Nothing in the data may be altered, so output all of it exactly.
=== Source records ===
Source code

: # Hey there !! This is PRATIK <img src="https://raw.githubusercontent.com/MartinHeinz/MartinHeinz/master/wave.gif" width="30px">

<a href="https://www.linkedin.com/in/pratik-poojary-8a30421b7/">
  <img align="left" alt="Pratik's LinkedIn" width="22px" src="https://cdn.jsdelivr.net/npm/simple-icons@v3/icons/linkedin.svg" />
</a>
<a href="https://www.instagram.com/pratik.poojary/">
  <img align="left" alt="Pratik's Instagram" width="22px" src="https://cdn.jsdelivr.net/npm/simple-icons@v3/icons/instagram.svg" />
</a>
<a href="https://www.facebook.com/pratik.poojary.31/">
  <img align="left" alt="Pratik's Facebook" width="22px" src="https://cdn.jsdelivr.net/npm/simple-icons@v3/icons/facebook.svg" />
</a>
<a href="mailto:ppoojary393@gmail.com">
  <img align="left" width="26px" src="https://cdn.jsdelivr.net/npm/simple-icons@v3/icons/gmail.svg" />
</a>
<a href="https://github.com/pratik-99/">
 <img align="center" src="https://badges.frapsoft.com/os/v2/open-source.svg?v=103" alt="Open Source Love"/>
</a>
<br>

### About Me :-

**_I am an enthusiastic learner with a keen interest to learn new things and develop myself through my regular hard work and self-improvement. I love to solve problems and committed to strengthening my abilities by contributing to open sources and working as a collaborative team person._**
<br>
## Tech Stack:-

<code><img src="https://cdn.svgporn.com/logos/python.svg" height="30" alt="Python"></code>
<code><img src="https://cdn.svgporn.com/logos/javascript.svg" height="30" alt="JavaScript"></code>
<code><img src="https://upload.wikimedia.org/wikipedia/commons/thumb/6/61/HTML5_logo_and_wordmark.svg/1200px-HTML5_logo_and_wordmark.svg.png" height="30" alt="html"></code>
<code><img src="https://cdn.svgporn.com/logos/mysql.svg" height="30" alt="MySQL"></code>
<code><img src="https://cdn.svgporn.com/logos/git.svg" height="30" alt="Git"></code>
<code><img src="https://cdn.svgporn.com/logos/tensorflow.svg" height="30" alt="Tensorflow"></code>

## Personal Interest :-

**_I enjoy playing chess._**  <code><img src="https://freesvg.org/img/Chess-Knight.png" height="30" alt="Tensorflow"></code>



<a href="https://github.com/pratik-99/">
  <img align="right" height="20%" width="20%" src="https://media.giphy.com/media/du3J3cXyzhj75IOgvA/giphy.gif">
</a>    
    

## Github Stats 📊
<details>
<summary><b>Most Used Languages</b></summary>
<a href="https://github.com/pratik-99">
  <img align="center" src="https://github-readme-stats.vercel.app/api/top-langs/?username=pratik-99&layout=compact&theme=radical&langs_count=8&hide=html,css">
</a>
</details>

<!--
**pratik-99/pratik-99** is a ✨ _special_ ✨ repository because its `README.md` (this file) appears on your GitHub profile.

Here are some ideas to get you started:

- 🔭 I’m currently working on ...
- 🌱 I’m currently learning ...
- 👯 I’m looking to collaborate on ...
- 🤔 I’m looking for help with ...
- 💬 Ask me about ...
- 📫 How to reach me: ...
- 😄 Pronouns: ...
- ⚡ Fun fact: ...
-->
===
**Answer box**:
Source code

: # Hey there !! This is PRATIK <img src="https://raw.githubusercontent.com/MartinHeinz/MartinHeinz/master/wave.gif" width="30px">

<a href="https://www.linkedin.com/in/pratik-poojary-8a30421b7/">
  <img align="left" alt="Pratik's LinkedIn" width="22px" src="https://cdn.jsdelivr.net/npm/simple-icons@v3/icons/linkedin.svg" />
</a>
<a href="https://www.instagram.com/pratik.poojary/">
  <img align="left" alt="Pratik's Instagram" width="22px" src="https://cdn.jsdelivr.net/npm/simple-icons@v3/icons/instagram.svg" />
</a>
<a href="https://www.facebook.com/pratik.poojary.31/">
  <img align="left" alt="Pratik's Facebook" width="22px" src="https://cdn.jsdelivr.net/npm/simple-icons@v3/icons/facebook.svg" />
</a>
<a href="mailto:ppoojary393@gmail.com">
  <img align="left" width="26px" src="https://cdn.jsdelivr.net/npm/simple-icons@v3/icons/gmail.svg" />
</a>
<a href="https://github.com/pratik-99/">
 <img align="center" src="https://badges.frapsoft.com/os/v2/open-source.svg?v=103" alt="Open Source Love"/>
</a>
<br>

### About Me :-

**_I am an enthusiastic learner with a keen interest to learn new things and develop myself through my regular hard work and self-improvement. I love to solve problems and committed to strengthening my abilities by contributing to open sources and working as a collaborative team person._**
<br>
## Tech Stack:-

<code><img src="https://cdn.svgporn.com/logos/python.svg" height="30" alt="Python"></code>
<code><img src="https://cdn.svgporn.com/logos/javascript.svg" height="30" alt="JavaScript"></code>
<code><img src="https://upload.wikimedia.org/wikipedia/commons/thumb/6/61/HTML5_logo_and_wordmark.svg/1200px-HTML5_logo_and_wordmark.svg.png" height="30" alt="html"></code>
<code><img src="https://cdn.svgporn.com/logos/mysql.svg" height="30" alt="MySQL"></code>
<code><img src="https://cdn.svgporn.com/logos/git.svg" height="30" alt="Git"></code>
<code><img src="https://cdn.svgporn.com/logos/tensorflow.svg" height="30" alt="Tensorflow"></code>

## Personal Interest :-

**_I enjoy playing chess._**  <code><img src="https://freesvg.org/img/Chess-Knight.png" height="30" alt="Tensorflow"></code>



<a href="https://github.com/pratik-99/">
  <img align="right" height="20%" width="20%" src="https://media.giphy.com/media/du3J3cXyzhj75IOgvA/giphy.gif">
</a>    
    

## Github Stats 📊
<details>
<summary><b>Most Used Languages</b></summary>
<a href="https://github.com/pratik-99">
  <img align="center" src="https://github-readme-stats.vercel.app/api/top-langs/?username=pratik-99&layout=compact&theme=radical&langs_count=8&hide=html,css">
</a>
</details>

<!--
**pratik-99/pratik-99** is a ✨ _special_ ✨ repository because its `README.md` (this file) appears on your GitHub profile.

Here are some ideas to get you started:

- 🔭 I’m currently working on ...
- 🌱 I’m currently learning ...
- 👯 I’m looking to collaborate on ...
- 🤔 I’m looking for help with ...
- 💬 Ask me about ...
- 📫 How to reach me: ...
- 😄 Pronouns: ...
- ⚡ Fun fact: ...
-->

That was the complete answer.